Wednesday, May 9, 2012

Upton Sinclair's `No Pasaran!'': An Excerpt

U.S. writer Upton Sinclair’s 1937 book, No Pasaran! (They Shall Not Pass): A Story of the Battle of Madrid, includes the following passages:

(“This book is a cry for freedom, and for decency in human affairs. It deals with one of the great heroic episodes of history, now going on.

“The story of a group of American boys who join the International Brigade and stop the Fascists at the gates of Madrid.”)

“This speaker had not merely watched the outbreak of the rebellion, but he had studied its causes, and undertook to explain them. To understand such a struggle, you had to know the economic forces underlying it. Nearly half the land of Spain belonged to the Catholic Church, and the income from it went to keep a horde of parasites, who taught the women and children superstition, and had kept Spain a backward land ever since the days of the Inquisition. Most of the remaining land belonged to landlords, many of whom lived abroad upon the sweated labor of the peasants. Landless workers earned as low as nine cents a day; and the workers of the city were nearly as badly off—the speaker had seen three married couples living in one room not more than ten feet square.

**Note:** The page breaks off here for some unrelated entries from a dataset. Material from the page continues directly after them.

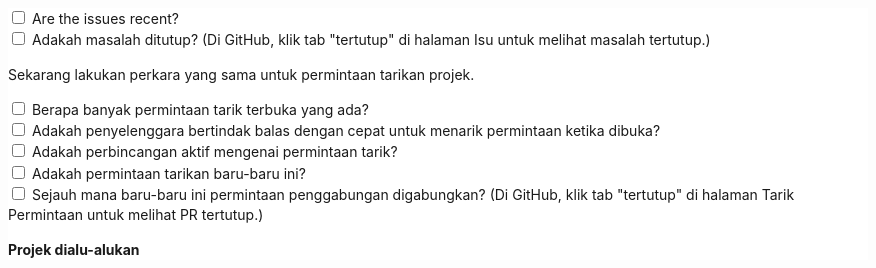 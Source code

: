 <div class="clearfix mb-2">
  <input type="checkbox" id="cbox8" class="d-block float-left mt-1 mr-2" value="checkbox">
  <label for="cbox8" class="overflow-hidden d-block text-normal">
    Are the issues recent?
  </label>
</div>

<div class="clearfix mb-4">
  <input type="checkbox" id="cbox9" class="d-block float-left mt-1 mr-2" value="checkbox">
  <label for="cbox9" class="overflow-hidden d-block text-normal">
    Adakah masalah ditutup? (Di GitHub, klik tab "tertutup" di halaman Isu untuk melihat masalah tertutup.)
  </label>
</div>

Sekarang lakukan perkara yang sama untuk permintaan tarikan projek.

<div class="clearfix mb-2">
  <input type="checkbox" id="cbox10" class="d-block float-left mt-1 mr-2" value="checkbox">
  <label for="cbox10" class="overflow-hidden d-block text-normal">
    Berapa banyak permintaan tarik terbuka yang ada?
  </label>
</div>

<div class="clearfix mb-2">
  <input type="checkbox" id="cbox20" class="d-block float-left mt-1 mr-2" value="checkbox">
  <label for="cbox20" class="overflow-hidden d-block text-normal">
    Adakah penyelenggara bertindak balas dengan cepat untuk menarik permintaan ketika dibuka?
  </label>
</div>

<div class="clearfix mb-2">
  <input type="checkbox" id="cbox11" class="d-block float-left mt-1 mr-2" value="checkbox">
  <label for="cbox11" class="overflow-hidden d-block text-normal">
    Adakah perbincangan aktif mengenai permintaan tarik?
  </label>
</div>

<div class="clearfix mb-2">
  <input type="checkbox" id="cbox12" class="d-block float-left mt-1 mr-2" value="checkbox">
  <label for="cbox12" class="overflow-hidden d-block text-normal">
    Adakah permintaan tarikan baru-baru ini?
  </label>
</div>

<div class="clearfix mb-4">
  <input type="checkbox" id="cbox13" class="d-block float-left mt-1 mr-2" value="checkbox">
  <label for="cbox13" class="overflow-hidden d-block text-normal">
    Sejauh mana baru-baru ini permintaan penggabungan digabungkan? (Di GitHub, klik tab "tertutup" di halaman Tarik Permintaan untuk melihat PR tertutup.)
  </label>
</div>

**Projek dialu-alukan**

“Against such conditions the people had been fighting for centuries. Of late years they had done what American conservatives all advised; they had trusted to evolution, not revolution, to ballots, not bullets; their political parties had united and elected a majority of the parliament. It was false to say, as most accounts in newspapers did, that the government of Spain was a `Red’ government; there had not been a single Communist nor Socialist in that government; it had been about what the `New Deal’ government of the United States was, and had tried to pass much the same sort of measures.

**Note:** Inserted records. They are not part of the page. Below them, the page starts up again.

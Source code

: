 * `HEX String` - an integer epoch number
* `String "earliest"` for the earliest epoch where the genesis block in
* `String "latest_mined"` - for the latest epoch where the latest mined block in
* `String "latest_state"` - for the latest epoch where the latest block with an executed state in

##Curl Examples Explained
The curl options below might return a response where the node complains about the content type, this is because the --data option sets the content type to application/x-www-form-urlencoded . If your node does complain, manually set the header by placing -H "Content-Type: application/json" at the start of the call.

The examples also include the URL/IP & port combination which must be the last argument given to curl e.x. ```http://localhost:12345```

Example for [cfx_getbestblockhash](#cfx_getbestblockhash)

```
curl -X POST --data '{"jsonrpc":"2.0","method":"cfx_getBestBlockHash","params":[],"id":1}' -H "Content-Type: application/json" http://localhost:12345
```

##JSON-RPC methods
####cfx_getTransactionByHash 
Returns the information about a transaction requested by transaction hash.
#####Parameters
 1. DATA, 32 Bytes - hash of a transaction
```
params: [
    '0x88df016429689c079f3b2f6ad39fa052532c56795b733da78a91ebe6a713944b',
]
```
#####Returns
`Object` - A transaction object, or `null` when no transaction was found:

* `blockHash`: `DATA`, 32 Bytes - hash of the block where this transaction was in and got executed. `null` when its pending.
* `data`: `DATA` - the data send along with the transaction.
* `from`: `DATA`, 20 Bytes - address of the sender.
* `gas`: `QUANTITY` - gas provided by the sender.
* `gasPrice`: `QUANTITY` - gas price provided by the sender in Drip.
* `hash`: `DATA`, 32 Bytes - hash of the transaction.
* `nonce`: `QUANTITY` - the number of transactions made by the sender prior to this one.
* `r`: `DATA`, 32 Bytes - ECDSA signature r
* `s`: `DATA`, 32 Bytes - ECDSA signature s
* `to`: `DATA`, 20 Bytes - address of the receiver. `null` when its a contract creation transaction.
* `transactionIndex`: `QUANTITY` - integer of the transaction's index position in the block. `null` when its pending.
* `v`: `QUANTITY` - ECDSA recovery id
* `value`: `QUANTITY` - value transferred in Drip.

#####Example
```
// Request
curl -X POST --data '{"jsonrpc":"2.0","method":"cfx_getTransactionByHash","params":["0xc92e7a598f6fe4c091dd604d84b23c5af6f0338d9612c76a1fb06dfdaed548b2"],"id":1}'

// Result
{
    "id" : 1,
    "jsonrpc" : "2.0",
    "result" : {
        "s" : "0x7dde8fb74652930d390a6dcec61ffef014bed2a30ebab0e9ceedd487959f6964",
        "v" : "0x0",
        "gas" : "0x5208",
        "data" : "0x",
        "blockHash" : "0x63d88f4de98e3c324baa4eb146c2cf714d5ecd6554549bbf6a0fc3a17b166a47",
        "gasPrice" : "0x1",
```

“But the landlords and aristocrats of Spain, and the higher prelates of the Church, could not endure to see the power pass from their hands; they were no more willing to surrender their privileges to legislative action than they would have been to physical force. The revolt had been an attempt at counter-revolution, backed by all the reactionary elements in the country, and now by those of the whole world. The people of Spain were with the government, and no one knew it better than the Fascist leaders…

“The second speaker was a woman official of a garment-workers’ union. The task assigned her by the chairman was to explain the world meaning of this war—no small task for a small woman…She talked in a matter-of-fact way, without any flights of oratory…

“The process of competition was one in which the big fellows ate up the little ones; it was obvious, said the woman, that this process must break down when the last little one had been eaten. The rich now got so much, and the poor so little, that the latter could no longer purchase the products of industry, and that was a `depression.’ Big business was driven out to seek foreign markets, and that made war in the modern world.

“It also made Fascism, asserted the speaker; the last stage of capitalism before it collapsed from its internal contradictions. When the capitalists could no longer provide jobs for their workers, and saw them on the point of revolting and seizing the industries, they abolished democracy and set up a dictatorship, to suppress the workers at home, and seize colonies and trade advantages abroad. Fascism had been defined as `capitalism plus murder.’

“The Fascist dictatorships had developed a technique, now plainly visible in action. They started propaganda in other countries, and supplied money and ideas to Fascist groups; a revolt was started, and arms and `volunteers’ were sent to set up another Fascist state. Such was the meaning of Spain; and as soon as that job was finished, the technique would be applied to Czechoslovakia. Next it would be the turn of Belgium, France, Holland…One by one the democratic nations would be undermined…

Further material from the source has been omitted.